• [Information shown]:
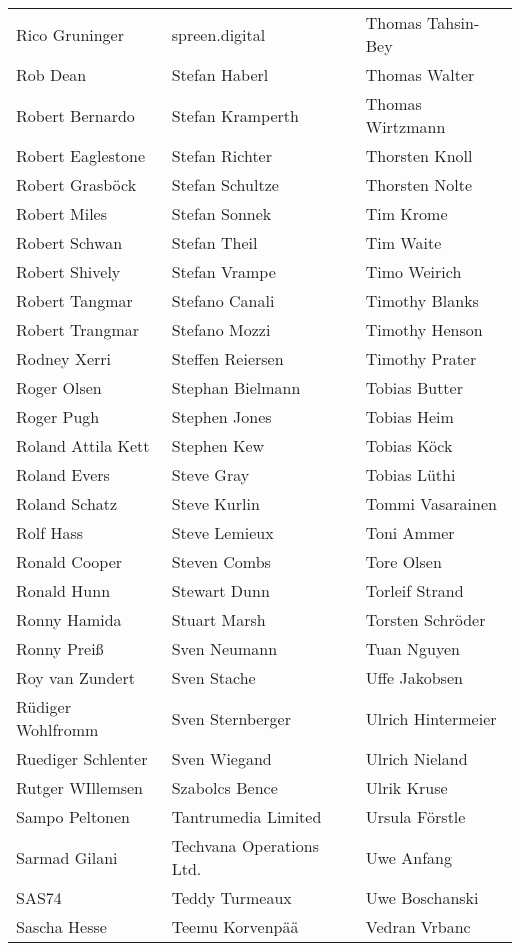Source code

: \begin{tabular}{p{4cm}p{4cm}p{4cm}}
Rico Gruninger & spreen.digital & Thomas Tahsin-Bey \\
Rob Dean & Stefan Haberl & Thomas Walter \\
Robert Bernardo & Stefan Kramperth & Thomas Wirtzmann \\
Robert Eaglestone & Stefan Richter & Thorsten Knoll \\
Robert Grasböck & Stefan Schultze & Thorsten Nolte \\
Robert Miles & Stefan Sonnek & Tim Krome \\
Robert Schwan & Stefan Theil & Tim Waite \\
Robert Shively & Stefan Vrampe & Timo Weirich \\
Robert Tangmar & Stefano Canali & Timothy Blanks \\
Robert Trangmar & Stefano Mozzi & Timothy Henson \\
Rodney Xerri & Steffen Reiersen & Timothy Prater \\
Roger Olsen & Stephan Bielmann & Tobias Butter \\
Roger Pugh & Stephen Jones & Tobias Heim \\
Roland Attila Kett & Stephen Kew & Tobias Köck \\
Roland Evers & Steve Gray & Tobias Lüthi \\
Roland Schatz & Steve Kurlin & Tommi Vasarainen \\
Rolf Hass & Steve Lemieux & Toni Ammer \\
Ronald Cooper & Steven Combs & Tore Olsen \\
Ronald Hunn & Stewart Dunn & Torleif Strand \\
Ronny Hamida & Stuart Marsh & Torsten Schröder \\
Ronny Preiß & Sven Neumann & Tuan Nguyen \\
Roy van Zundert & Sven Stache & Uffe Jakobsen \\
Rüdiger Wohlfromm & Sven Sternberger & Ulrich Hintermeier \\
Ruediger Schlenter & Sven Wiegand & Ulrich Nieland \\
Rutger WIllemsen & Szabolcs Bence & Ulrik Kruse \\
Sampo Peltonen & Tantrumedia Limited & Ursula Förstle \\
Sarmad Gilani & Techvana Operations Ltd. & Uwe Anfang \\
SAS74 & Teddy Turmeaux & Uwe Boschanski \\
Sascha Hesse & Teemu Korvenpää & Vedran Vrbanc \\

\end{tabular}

---

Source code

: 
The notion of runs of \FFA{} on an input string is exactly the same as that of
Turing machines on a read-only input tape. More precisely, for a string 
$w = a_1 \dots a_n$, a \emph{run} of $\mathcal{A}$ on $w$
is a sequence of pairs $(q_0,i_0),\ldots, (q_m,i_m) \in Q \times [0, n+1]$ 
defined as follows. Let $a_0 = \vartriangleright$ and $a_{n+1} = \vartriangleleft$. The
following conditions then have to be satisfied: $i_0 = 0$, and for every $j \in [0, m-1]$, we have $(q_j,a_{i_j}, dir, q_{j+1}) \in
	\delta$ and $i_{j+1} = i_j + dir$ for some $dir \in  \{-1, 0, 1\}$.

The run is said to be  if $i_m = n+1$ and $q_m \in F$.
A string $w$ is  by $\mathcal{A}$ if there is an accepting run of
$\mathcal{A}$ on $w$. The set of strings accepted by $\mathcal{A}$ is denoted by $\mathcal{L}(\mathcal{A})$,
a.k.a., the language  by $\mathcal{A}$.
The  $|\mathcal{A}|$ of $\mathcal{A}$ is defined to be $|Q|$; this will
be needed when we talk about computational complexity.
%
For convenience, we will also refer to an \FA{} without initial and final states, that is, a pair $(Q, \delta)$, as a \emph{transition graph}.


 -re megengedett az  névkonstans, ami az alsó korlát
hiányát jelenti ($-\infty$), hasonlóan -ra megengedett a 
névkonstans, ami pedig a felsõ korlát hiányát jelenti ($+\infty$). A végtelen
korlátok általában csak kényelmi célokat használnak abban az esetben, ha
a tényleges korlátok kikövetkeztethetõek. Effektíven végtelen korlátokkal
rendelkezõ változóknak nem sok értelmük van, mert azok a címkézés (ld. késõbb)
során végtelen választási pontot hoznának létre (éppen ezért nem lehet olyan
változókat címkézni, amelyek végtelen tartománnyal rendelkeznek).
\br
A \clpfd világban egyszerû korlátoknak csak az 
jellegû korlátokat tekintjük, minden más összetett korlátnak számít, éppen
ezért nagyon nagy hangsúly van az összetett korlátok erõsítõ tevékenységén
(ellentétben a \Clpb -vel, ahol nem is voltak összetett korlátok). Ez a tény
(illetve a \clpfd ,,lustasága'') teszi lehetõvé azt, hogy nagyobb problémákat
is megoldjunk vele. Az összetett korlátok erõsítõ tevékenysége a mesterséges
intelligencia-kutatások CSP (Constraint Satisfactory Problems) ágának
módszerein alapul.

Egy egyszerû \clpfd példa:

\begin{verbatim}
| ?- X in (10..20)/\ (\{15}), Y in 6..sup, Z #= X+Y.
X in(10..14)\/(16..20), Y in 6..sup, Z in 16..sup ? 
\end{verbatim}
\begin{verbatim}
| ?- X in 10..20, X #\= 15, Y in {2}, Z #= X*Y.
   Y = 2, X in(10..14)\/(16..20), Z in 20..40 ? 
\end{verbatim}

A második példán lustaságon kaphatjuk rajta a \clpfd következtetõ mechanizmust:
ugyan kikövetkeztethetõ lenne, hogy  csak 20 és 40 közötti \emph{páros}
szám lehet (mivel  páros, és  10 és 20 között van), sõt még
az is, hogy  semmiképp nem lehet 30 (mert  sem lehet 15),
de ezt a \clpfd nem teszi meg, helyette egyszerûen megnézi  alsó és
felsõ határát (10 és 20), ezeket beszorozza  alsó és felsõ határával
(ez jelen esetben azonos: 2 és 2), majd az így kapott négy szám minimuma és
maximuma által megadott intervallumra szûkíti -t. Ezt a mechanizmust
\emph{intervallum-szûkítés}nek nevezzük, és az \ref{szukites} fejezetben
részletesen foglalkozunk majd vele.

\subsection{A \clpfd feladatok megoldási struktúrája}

--

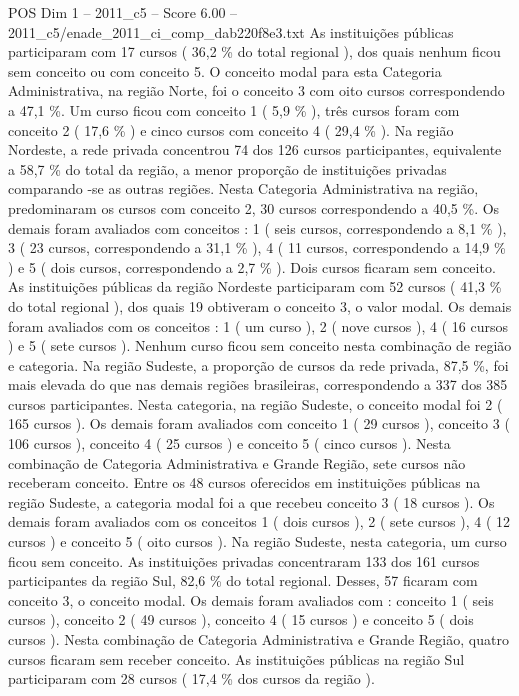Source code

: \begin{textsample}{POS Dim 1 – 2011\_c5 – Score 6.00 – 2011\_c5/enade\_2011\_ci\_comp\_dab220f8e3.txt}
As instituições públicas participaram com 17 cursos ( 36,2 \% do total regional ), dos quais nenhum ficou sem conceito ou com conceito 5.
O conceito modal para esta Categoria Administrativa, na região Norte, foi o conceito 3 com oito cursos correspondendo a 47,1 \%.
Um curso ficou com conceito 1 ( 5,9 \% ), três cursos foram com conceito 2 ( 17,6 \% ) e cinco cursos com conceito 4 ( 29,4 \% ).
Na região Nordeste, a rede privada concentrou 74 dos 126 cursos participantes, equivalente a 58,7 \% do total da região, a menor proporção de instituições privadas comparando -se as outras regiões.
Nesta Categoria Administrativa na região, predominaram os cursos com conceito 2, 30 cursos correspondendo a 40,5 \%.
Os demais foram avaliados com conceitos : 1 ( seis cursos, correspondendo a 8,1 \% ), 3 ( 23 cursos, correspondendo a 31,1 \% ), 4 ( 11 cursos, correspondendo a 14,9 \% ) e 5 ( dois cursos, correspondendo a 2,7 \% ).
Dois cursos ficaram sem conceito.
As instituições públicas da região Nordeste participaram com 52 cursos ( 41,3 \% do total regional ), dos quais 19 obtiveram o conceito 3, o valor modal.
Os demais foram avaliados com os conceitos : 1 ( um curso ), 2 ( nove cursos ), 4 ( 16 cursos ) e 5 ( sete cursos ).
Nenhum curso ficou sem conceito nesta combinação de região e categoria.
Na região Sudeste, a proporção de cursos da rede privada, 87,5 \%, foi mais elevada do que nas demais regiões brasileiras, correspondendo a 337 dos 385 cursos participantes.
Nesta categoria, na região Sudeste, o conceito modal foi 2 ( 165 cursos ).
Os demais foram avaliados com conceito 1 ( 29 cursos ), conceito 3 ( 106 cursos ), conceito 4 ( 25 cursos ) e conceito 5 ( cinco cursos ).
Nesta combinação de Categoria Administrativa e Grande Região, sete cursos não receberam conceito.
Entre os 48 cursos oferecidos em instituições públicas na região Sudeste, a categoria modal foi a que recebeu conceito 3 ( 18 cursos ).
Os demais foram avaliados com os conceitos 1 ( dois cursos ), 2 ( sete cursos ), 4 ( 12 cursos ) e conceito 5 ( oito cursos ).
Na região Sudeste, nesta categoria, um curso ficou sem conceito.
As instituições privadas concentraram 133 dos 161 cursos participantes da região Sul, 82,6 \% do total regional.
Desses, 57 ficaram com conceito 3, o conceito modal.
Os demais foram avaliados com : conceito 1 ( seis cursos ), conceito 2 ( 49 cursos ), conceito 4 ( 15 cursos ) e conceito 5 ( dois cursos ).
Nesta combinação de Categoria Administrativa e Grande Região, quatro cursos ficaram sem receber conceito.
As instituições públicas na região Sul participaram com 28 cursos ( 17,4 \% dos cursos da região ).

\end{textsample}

• [What you are asked to do]:
Once you have found every line above holding the word "that", copy those lines.

• [Task solution]:
The notion of runs of \FFA{} on an input string is exactly the same as that of
For convenience, we will also refer to an \FA{} without initial and final states, that is, a pair $(Q, \delta)$, as a \emph{transition graph}.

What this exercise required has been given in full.